ストーリーは 親友の恋人を手に入れるために、

俺はいったい何をしたのだろうか。

「本当の過去」を取り戻すため、「記憶」と「真実」のはざまを辿る敦賀崇史。

錯綜する世界の向こうに潜む闇、1つの疑問が、さらなる謎を生む。

精緻な伏線、意表をつく展開、ついに解き明かされる驚愕の真実とは!?

傑作長編ミステリー。

 

映画が公開されるというので手に取りました。

 

タイトルにもあるようにパラレルワールドということなので、

自分の頭の中までパラレルワールドのようになってしまい、

何度かこれは前に読んだことのあるような?

という感覚に囚われて時にはデジャブーではないかとも

思ってしまいそれだけ上手くパラレルな世界を

味わうことが出来ました。

 

それにしても一つの開発研究をきっかけに

一人の女性を巡って大事な友情や親友、恋人が翻弄されてしまい

最終的には自分の好都合で嫌な記憶を消し去ってしまうというのは

人としてはあまり良い気はしませんでした。

 

作品中にあったように

「嫌なこと、悲しいこと、辛いことを経験したことによる心の痛みを、

 全て忘れるという方法で解決して良いものだろうか。

 むしろ人間はそうした心の痛みを、

 一生抱えて生きていくべきではないのか。
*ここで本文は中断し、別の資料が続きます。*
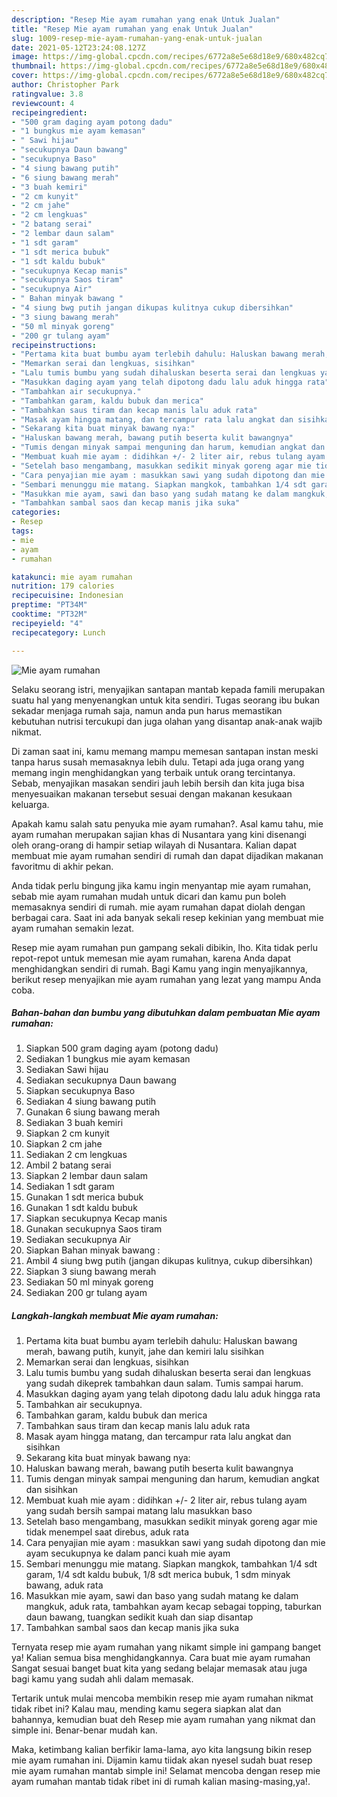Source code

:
 ```yaml
---
description: "Resep Mie ayam rumahan yang enak Untuk Jualan"
title: "Resep Mie ayam rumahan yang enak Untuk Jualan"
slug: 1009-resep-mie-ayam-rumahan-yang-enak-untuk-jualan
date: 2021-05-12T23:24:08.127Z
image: https://img-global.cpcdn.com/recipes/6772a8e5e68d18e9/680x482cq70/mie-ayam-rumahan-foto-resep-utama.jpg
thumbnail: https://img-global.cpcdn.com/recipes/6772a8e5e68d18e9/680x482cq70/mie-ayam-rumahan-foto-resep-utama.jpg
cover: https://img-global.cpcdn.com/recipes/6772a8e5e68d18e9/680x482cq70/mie-ayam-rumahan-foto-resep-utama.jpg
author: Christopher Park
ratingvalue: 3.8
reviewcount: 4
recipeingredient:
- "500 gram daging ayam potong dadu"
- "1 bungkus mie ayam kemasan"
- " Sawi hijau"
- "secukupnya Daun bawang"
- "secukupnya Baso"
- "4 siung bawang putih"
- "6 siung bawang merah"
- "3 buah kemiri"
- "2 cm kunyit"
- "2 cm jahe"
- "2 cm lengkuas"
- "2 batang serai"
- "2 lembar daun salam"
- "1 sdt garam"
- "1 sdt merica bubuk"
- "1 sdt kaldu bubuk"
- "secukupnya Kecap manis"
- "secukupnya Saos tiram"
- "secukupnya Air"
- " Bahan minyak bawang "
- "4 siung bwg putih jangan dikupas kulitnya cukup dibersihkan"
- "3 siung bawang merah"
- "50 ml minyak goreng"
- "200 gr tulang ayam"
recipeinstructions:
- "Pertama kita buat bumbu ayam terlebih dahulu: Haluskan bawang merah, bawang putih, kunyit, jahe dan kemiri lalu sisihkan"
- "Memarkan serai dan lengkuas, sisihkan"
- "Lalu tumis bumbu yang sudah dihaluskan beserta serai dan lengkuas yang sudah dikeprek tambahkan daun salam. Tumis sampai harum."
- "Masukkan daging ayam yang telah dipotong dadu lalu aduk hingga rata"
- "Tambahkan air secukupnya."
- "Tambahkan garam, kaldu bubuk dan merica"
- "Tambahkan saus tiram dan kecap manis lalu aduk rata"
- "Masak ayam hingga matang, dan tercampur rata lalu angkat dan sisihkan"
- "Sekarang kita buat minyak bawang nya:"
- "Haluskan bawang merah, bawang putih beserta kulit bawangnya"
- "Tumis dengan minyak sampai menguning dan harum, kemudian angkat dan sisihkan"
- "Membuat kuah mie ayam : didihkan +/- 2 liter air, rebus tulang ayam yang sudah bersih sampai matang lalu masukkan baso"
- "Setelah baso mengambang, masukkan sedikit minyak goreng agar mie tidak menempel saat direbus, aduk rata"
- "Cara penyajian mie ayam : masukkan sawi yang sudah dipotong dan mie ayam secukupnya ke dalam panci kuah mie ayam"
- "Sembari menunggu mie matang. Siapkan mangkok, tambahkan 1/4 sdt garam, 1/4 sdt kaldu bubuk, 1/8 sdt merica bubuk, 1 sdm minyak bawang, aduk rata"
- "Masukkan mie ayam, sawi dan baso yang sudah matang ke dalam mangkuk, aduk rata, tambahkan ayam kecap sebagai topping, taburkan daun bawang, tuangkan sedikit kuah dan siap disantap"
- "Tambahkan sambal saos dan kecap manis jika suka"
categories:
- Resep
tags:
- mie
- ayam
- rumahan

katakunci: mie ayam rumahan 
nutrition: 179 calories
recipecuisine: Indonesian
preptime: "PT34M"
cooktime: "PT32M"
recipeyield: "4"
recipecategory: Lunch

---
```



![Mie ayam rumahan](https://img-global.cpcdn.com/recipes/6772a8e5e68d18e9/680x482cq70/mie-ayam-rumahan-foto-resep-utama.jpg)

Selaku seorang istri, menyajikan santapan mantab kepada famili merupakan suatu hal yang menyenangkan untuk kita sendiri. Tugas seorang ibu bukan sekadar menjaga rumah saja, namun anda pun harus memastikan kebutuhan nutrisi tercukupi dan juga olahan yang disantap anak-anak wajib nikmat.

Di zaman  saat ini, kamu memang mampu memesan santapan instan meski tanpa harus susah memasaknya lebih dulu. Tetapi ada juga orang yang memang ingin menghidangkan yang terbaik untuk orang tercintanya. Sebab, menyajikan masakan sendiri jauh lebih bersih dan kita juga bisa menyesuaikan makanan tersebut sesuai dengan makanan kesukaan keluarga. 



Apakah kamu salah satu penyuka mie ayam rumahan?. Asal kamu tahu, mie ayam rumahan merupakan sajian khas di Nusantara yang kini disenangi oleh orang-orang di hampir setiap wilayah di Nusantara. Kalian dapat membuat mie ayam rumahan sendiri di rumah dan dapat dijadikan makanan favoritmu di akhir pekan.

Anda tidak perlu bingung jika kamu ingin menyantap mie ayam rumahan, sebab mie ayam rumahan mudah untuk dicari dan kamu pun boleh memasaknya sendiri di rumah. mie ayam rumahan dapat diolah dengan berbagai cara. Saat ini ada banyak sekali resep kekinian yang membuat mie ayam rumahan semakin lezat.

Resep mie ayam rumahan pun gampang sekali dibikin, lho. Kita tidak perlu repot-repot untuk memesan mie ayam rumahan, karena Anda dapat menghidangkan sendiri di rumah. Bagi Kamu yang ingin menyajikannya, berikut resep menyajikan mie ayam rumahan yang lezat yang mampu Anda coba.

<!--inarticleads1-->

##### Bahan-bahan dan bumbu yang dibutuhkan dalam pembuatan Mie ayam rumahan:

1. Siapkan 500 gram daging ayam (potong dadu)
1. Sediakan 1 bungkus mie ayam kemasan
1. Sediakan  Sawi hijau
1. Sediakan secukupnya Daun bawang
1. Siapkan secukupnya Baso
1. Sediakan 4 siung bawang putih
1. Gunakan 6 siung bawang merah
1. Sediakan 3 buah kemiri
1. Siapkan 2 cm kunyit
1. Siapkan 2 cm jahe
1. Sediakan 2 cm lengkuas
1. Ambil 2 batang serai
1. Siapkan 2 lembar daun salam
1. Sediakan 1 sdt garam
1. Gunakan 1 sdt merica bubuk
1. Gunakan 1 sdt kaldu bubuk
1. Siapkan secukupnya Kecap manis
1. Gunakan secukupnya Saos tiram
1. Sediakan secukupnya Air
1. Siapkan  Bahan minyak bawang :
1. Ambil 4 siung bwg putih (jangan dikupas kulitnya, cukup dibersihkan)
1. Siapkan 3 siung bawang merah
1. Sediakan 50 ml minyak goreng
1. Sediakan 200 gr tulang ayam




<!--inarticleads2-->

##### Langkah-langkah membuat Mie ayam rumahan:

1. Pertama kita buat bumbu ayam terlebih dahulu: Haluskan bawang merah, bawang putih, kunyit, jahe dan kemiri lalu sisihkan
1. Memarkan serai dan lengkuas, sisihkan
1. Lalu tumis bumbu yang sudah dihaluskan beserta serai dan lengkuas yang sudah dikeprek tambahkan daun salam. Tumis sampai harum.
1. Masukkan daging ayam yang telah dipotong dadu lalu aduk hingga rata
1. Tambahkan air secukupnya.
1. Tambahkan garam, kaldu bubuk dan merica
1. Tambahkan saus tiram dan kecap manis lalu aduk rata
1. Masak ayam hingga matang, dan tercampur rata lalu angkat dan sisihkan
1. Sekarang kita buat minyak bawang nya:
1. Haluskan bawang merah, bawang putih beserta kulit bawangnya
1. Tumis dengan minyak sampai menguning dan harum, kemudian angkat dan sisihkan
1. Membuat kuah mie ayam : didihkan +/- 2 liter air, rebus tulang ayam yang sudah bersih sampai matang lalu masukkan baso
1. Setelah baso mengambang, masukkan sedikit minyak goreng agar mie tidak menempel saat direbus, aduk rata
1. Cara penyajian mie ayam : masukkan sawi yang sudah dipotong dan mie ayam secukupnya ke dalam panci kuah mie ayam
1. Sembari menunggu mie matang. Siapkan mangkok, tambahkan 1/4 sdt garam, 1/4 sdt kaldu bubuk, 1/8 sdt merica bubuk, 1 sdm minyak bawang, aduk rata
1. Masukkan mie ayam, sawi dan baso yang sudah matang ke dalam mangkuk, aduk rata, tambahkan ayam kecap sebagai topping, taburkan daun bawang, tuangkan sedikit kuah dan siap disantap
1. Tambahkan sambal saos dan kecap manis jika suka




Ternyata resep mie ayam rumahan yang nikamt simple ini gampang banget ya! Kalian semua bisa menghidangkannya. Cara buat mie ayam rumahan Sangat sesuai banget buat kita yang sedang belajar memasak atau juga bagi kamu yang sudah ahli dalam memasak.

Tertarik untuk mulai mencoba membikin resep mie ayam rumahan nikmat tidak ribet ini? Kalau mau, mending kamu segera siapkan alat dan bahannya, kemudian buat deh Resep mie ayam rumahan yang nikmat dan simple ini. Benar-benar mudah kan. 

Maka, ketimbang kalian berfikir lama-lama, ayo kita langsung bikin resep mie ayam rumahan ini. Dijamin kamu tiidak akan nyesel sudah buat resep mie ayam rumahan mantab simple ini! Selamat mencoba dengan resep mie ayam rumahan mantab tidak ribet ini di rumah kalian masing-masing,ya!.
」

いくら科学や医学が発達をして最良な身体や頭脳を持ったとしても

やはり大切なのは人間らしく心があるということであり、

人の痛みや悲しみが分かる人間でいなければならないということを

感じてしまいました。

そうなると、嫌なこと、悲しいことの経験も

いつかは生きていく上での肥やしになると思えて

少しは苦しみからも逃れられるような気持ちにもなれるのかとも

思えてしまいました。

 

東野さんの作品は好きなので色々と読んできましたが、

こんなにはっきりとした恋愛関係が描かれた作品は

他ではあまり見られなかったような気がして新鮮でした。

主人公の記憶が過去に戻ったり色々な時空に飛んでいくので、

頭の中の整理をするのが大変な所もありましたが、

それが更にストーリーの面白さに加わっていき読み出したら

ページを捲る手が止まらないスリルさがありました。

この作品のアイデアが生まれたのが20代で、

小説化にしたのは30代というのですが古めかしい所も無く

斬新な作品で時代を問わない作品だと思いました。

 

これがどのように映像化されたのか興味があるので、

機会があったら映画も観てみたいと思います。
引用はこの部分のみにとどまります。